L'armée a déclaré dans un communiqué avoir frappé "huit complexes militaires appartenant à la Force al-Radwan du Hezbollah dans la région de Baalbek. Dans ces complexes, de nombreuses armes étaient stockées, notamment des armes à feu et des roquettes appartenant au Hezbollah".

Ces complexes "étaient utilisés par la Force al-Radwan pour s'entraîner et se préparer à une confrontation en situation d'état d'urgence, ainsi que pour planifier et mener des attaques terroristes contre les troupes de Tsahal et des civils israéliens", a ajouté l'armée.

"Les activités des terroristes dans ces complexes ainsi que les tentatives du Hezbollah de se réarmer, constituent une violation des dispositions du cessez-le-feu entre Israël et le Liban et représentent une menace pour l'Etat d'Israël", affirme le communiqué.

Le ministère libanais de la Santé a déclaré dans un communiqué que "des frappes aériennes de l'ennemi israélien sur la Bekaa ce soir ont entraîné, selon un bilan préliminaire, la mort d'un adolescent syrien de 16 ans et fait un blessé".

L'agence de presse officielle libanaise ANI a fait état d'une série de frappes visant la région de l'ouest de Baalbek ainsi que des zones montagneuses autour des localités de Boudai, Chmistar et Harbata, dans l'est du pays.

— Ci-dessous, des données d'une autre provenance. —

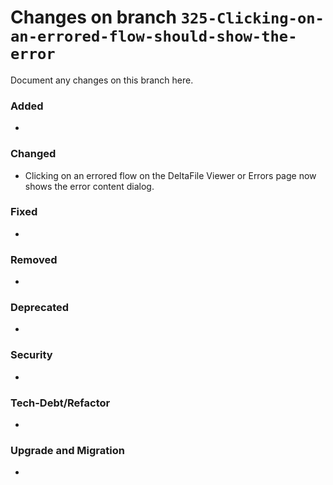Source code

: # Changes on branch `325-Clicking-on-an-errored-flow-should-show-the-error`
Document any changes on this branch here.
### Added
- 

### Changed
- Clicking on an errored flow on the DeltaFile Viewer or Errors page now shows the error content dialog.

### Fixed
- 

### Removed
- 

### Deprecated
- 

### Security
- 

### Tech-Debt/Refactor
- 

### Upgrade and Migration
- 
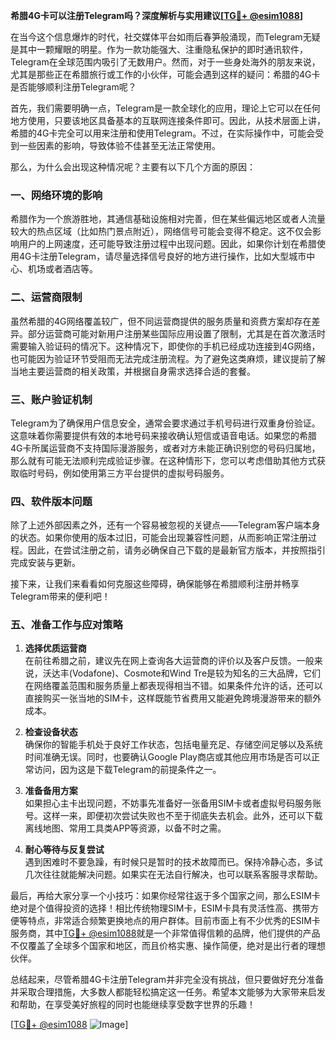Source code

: **希腊4G卡可以注册Telegram吗？深度解析与实用建议[[TG💪+ @esim1088](https://t.me/s/esim1088)]**

在当今这个信息爆炸的时代，社交媒体平台如雨后春笋般涌现，而Telegram无疑是其中一颗耀眼的明星。作为一款功能强大、注重隐私保护的即时通讯软件，Telegram在全球范围内吸引了无数用户。然而，对于一些身处海外的朋友来说，尤其是那些正在希腊旅行或工作的小伙伴，可能会遇到这样的疑问：希腊的4G卡是否能够顺利注册Telegram呢？

首先，我们需要明确一点，Telegram是一款全球化的应用，理论上它可以在任何地方使用，只要该地区具备基本的互联网连接条件即可。因此，从技术层面上讲，希腊的4G卡完全可以用来注册和使用Telegram。不过，在实际操作中，可能会受到一些因素的影响，导致体验不佳甚至无法正常使用。

那么，为什么会出现这种情况呢？主要有以下几个方面的原因：

### **一、网络环境的影响**
希腊作为一个旅游胜地，其通信基础设施相对完善，但在某些偏远地区或者人流量较大的热点区域（比如热门景点附近），网络信号可能会变得不稳定。这不仅会影响用户的上网速度，还可能导致注册过程中出现问题。因此，如果你计划在希腊使用4G卡注册Telegram，请尽量选择信号良好的地方进行操作，比如大型城市中心、机场或者酒店等。

### **二、运营商限制**
虽然希腊的4G网络覆盖较广，但不同运营商提供的服务质量和资费方案却存在差异。部分运营商可能对新用户注册某些国际应用设置了限制，尤其是在首次激活时需要输入验证码的情况下。这种情况下，即使你的手机已经成功连接到4G网络，也可能因为验证环节受阻而无法完成注册流程。为了避免这类麻烦，建议提前了解当地主要运营商的相关政策，并根据自身需求选择合适的套餐。

### **三、账户验证机制**
Telegram为了确保用户信息安全，通常会要求通过手机号码进行双重身份验证。这意味着你需要提供有效的本地号码来接收确认短信或语音电话。如果您的希腊4G卡所属运营商不支持国际漫游服务，或者对方未能正确识别您的号码归属地，那么就有可能无法顺利完成验证步骤。在这种情形下，您可以考虑借助其他方式获取临时号码，例如使用第三方平台提供的虚拟号码服务。

### **四、软件版本问题**
除了上述外部因素之外，还有一个容易被忽视的关键点——Telegram客户端本身的状态。如果你使用的版本过旧，可能会出现兼容性问题，从而影响正常注册过程。因此，在尝试注册之前，请务必确保自己下载的是最新官方版本，并按照指引完成安装与更新。

接下来，让我们来看看如何克服这些障碍，确保能够在希腊顺利注册并畅享Telegram带来的便利吧！

### **五、准备工作与应对策略**
1. **选择优质运营商**  
   在前往希腊之前，建议先在网上查询各大运营商的评价以及客户反馈。一般来说，沃达丰(Vodafone)、Cosmote和Wind Tre是较为知名的三大品牌，它们在网络覆盖范围和服务质量上都表现得相当不错。如果条件允许的话，还可以直接购买一张当地的SIM卡，这样既能节省费用又能避免跨境漫游带来的额外成本。

2. **检查设备状态**  
   确保你的智能手机处于良好工作状态，包括电量充足、存储空间足够以及系统时间准确无误。同时，也要确认Google Play商店或其他应用市场是否可以正常访问，因为这是下载Telegram的前提条件之一。

3. **准备备用方案**  
   如果担心主卡出现问题，不妨事先准备好一张备用SIM卡或者虚拟号码服务账号。这样一来，即便初次尝试失败也不至于彻底失去机会。此外，还可以下载离线地图、常用工具类APP等资源，以备不时之需。

4. **耐心等待与反复尝试**  
   遇到困难时不要急躁，有时候只是暂时的技术故障而已。保持冷静心态，多试几次往往就能解决问题。如果实在无法自行解决，也可以联系客服寻求帮助。

最后，再给大家分享一个小技巧：如果你经常往返于多个国家之间，那么ESIM卡绝对是个值得投资的选择！相比传统物理SIM卡，ESIM卡具有灵活性高、携带方便等特点，非常适合频繁更换地点的用户群体。目前市面上有不少优秀的ESIM卡服务商，其中[TG💪+ @esim1088](https://t.me/s/esim1088)就是一个非常值得信赖的品牌，他们提供的产品不仅覆盖了全球多个国家和地区，而且价格实惠、操作简便，绝对是出行者的理想伙伴。

总结起来，尽管希腊4G卡注册Telegram并非完全没有挑战，但只要做好充分准备并采取合理措施，大多数人都能轻松搞定这一任务。希望本文能够为大家带来启发和帮助，在享受美好旅程的同时也能继续享受数字世界的乐趣！ 

[[TG💪+ @esim1088](https://t.me/s/esim1088) ![Image](https://i.postimg.cc/4NQfJmqS/Snipaste-2025-05-13-00-14-12.png)]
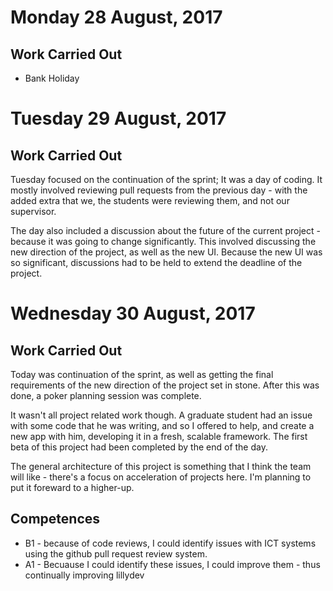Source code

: # Monday 28 August, 2017

## Work Carried Out
- Bank Holiday

# Tuesday 29 August, 2017

## Work Carried Out
Tuesday focused on the continuation of the sprint; It was a day of coding. It mostly involved reviewing pull requests from the previous day - with the added extra that we, the students were reviewing them, and not our supervisor.

The day also included a discussion about the future of the current project - because it was going to change significantly. This involved discussing the new direction of the project, as well as the new UI. Because the new UI was so significant, discussions had to be held to extend the deadline of the project.

# Wednesday 30 August, 2017

## Work Carried Out
Today was continuation of the sprint, as well as getting the final requirements of the new direction of the project set in stone. After this was done, a poker planning session was complete.

It wasn't all project related work though. A graduate student had an issue with some code that he was writing, and so I offered to help, and create a new app with him, developing it in a fresh, scalable framework. The first beta of this project had been completed by the end of the day.

The general architecture of this project is something that I think the team will like - there's a focus on acceleration of projects here. I'm planning to put it foreward to a higher-up.


## Competences
* B1 - because of code reviews, I could identify issues with ICT systems using the github pull request review system.
* A1 - Becuause I could identify these issues, I could improve them - thus continually improving lillydev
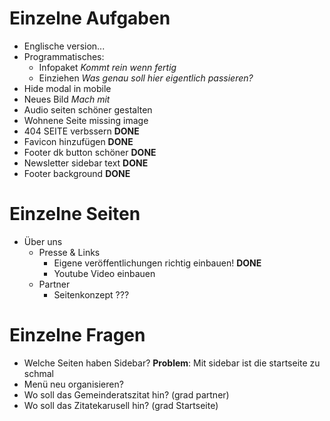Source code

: # Einzelne Aufgaben
* Englische version...
* Programmatisches:
    - Infopaket _Kommt rein wenn fertig_
    - Einziehen _Was genau soll hier eigentlich passieren?_
* Hide modal in mobile
* Neues Bild _Mach mit_
* Audio seiten schöner gestalten
* Wohnene Seite missing image
* 404 SEITE verbssern __DONE__
* Favicon hinzufügen __DONE__
* Footer dk button schöner __DONE__
* Newsletter sidebar text __DONE__
* Footer background __DONE__

# Einzelne Seiten
* Über uns
    * Presse & Links
        - Eigene veröffentlichungen richtig einbauen! __DONE__
        - Youtube Video einbauen
    * Partner
        - Seitenkonzept ???

# Einzelne Fragen
* Welche Seiten haben Sidebar? __Problem__: Mit sidebar ist die startseite zu schmal
* Menü neu organisieren?
* Wo soll das Gemeinderatszitat hin? (grad partner)
* Wo soll das Zitatekarusell hin? (grad Startseite)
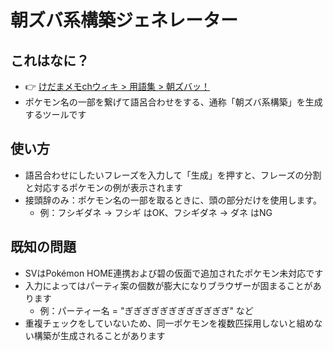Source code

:# 朝ズバ系構築ジェネレーター

## これはなに？
- 👉 [けだまメモchウィキ > 用語集 > 朝ズバッ！](https://wikiwiki.jp/kedamamemo/%E7%94%A8%E8%AA%9E%E9%9B%86#ua07c323)
- ポケモン名の一部を繋げて語呂合わせをする、通称「朝ズバ系構築」を生成するツールです

## 使い方
- 語呂合わせにしたいフレーズを入力して「生成」を押すと、フレーズの分割と対応するポケモンの例が表示されます
- 接頭辞のみ：ポケモン名の一部を取るときに、頭の部分だけを使用します。
  - 例：フシギダネ → フシギ はOK、フシギダネ → ダネ はNG

## 既知の問題
- SVはPokémon HOME連携および碧の仮面で追加されたポケモン未対応です
- 入力によってはパーティ案の個数が膨大になりブラウザーが固まることがあります
  - 例：パーティー名 = "ぎぎぎぎぎぎぎぎぎぎぎぎ" など
- 重複チェックをしていないため、同一ポケモンを複数匹採用しないと組めない構築が生成されることがあります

Elle a indiqué qu'un adolescent avait été tué.

Ces frappes surviennent dans un contexte de tensions entre l'Iran et les Etats-Unis, allié d'Israël, qui ont déployé d'importantes forces militaires au Moyen-Orient et menacé d'attaquer l'Iran en cas d'échec des négociations entre les deux pays.

Les bombardements israéliens sont réguliers au Liban, malgré un cessez-le-feu ayant mis fin en novembre 2024 à la guerre entre Israël et le Hezbollah. L'armée israélienne dit y viser le Hezbollah, qu'elle accuse de se réarmer.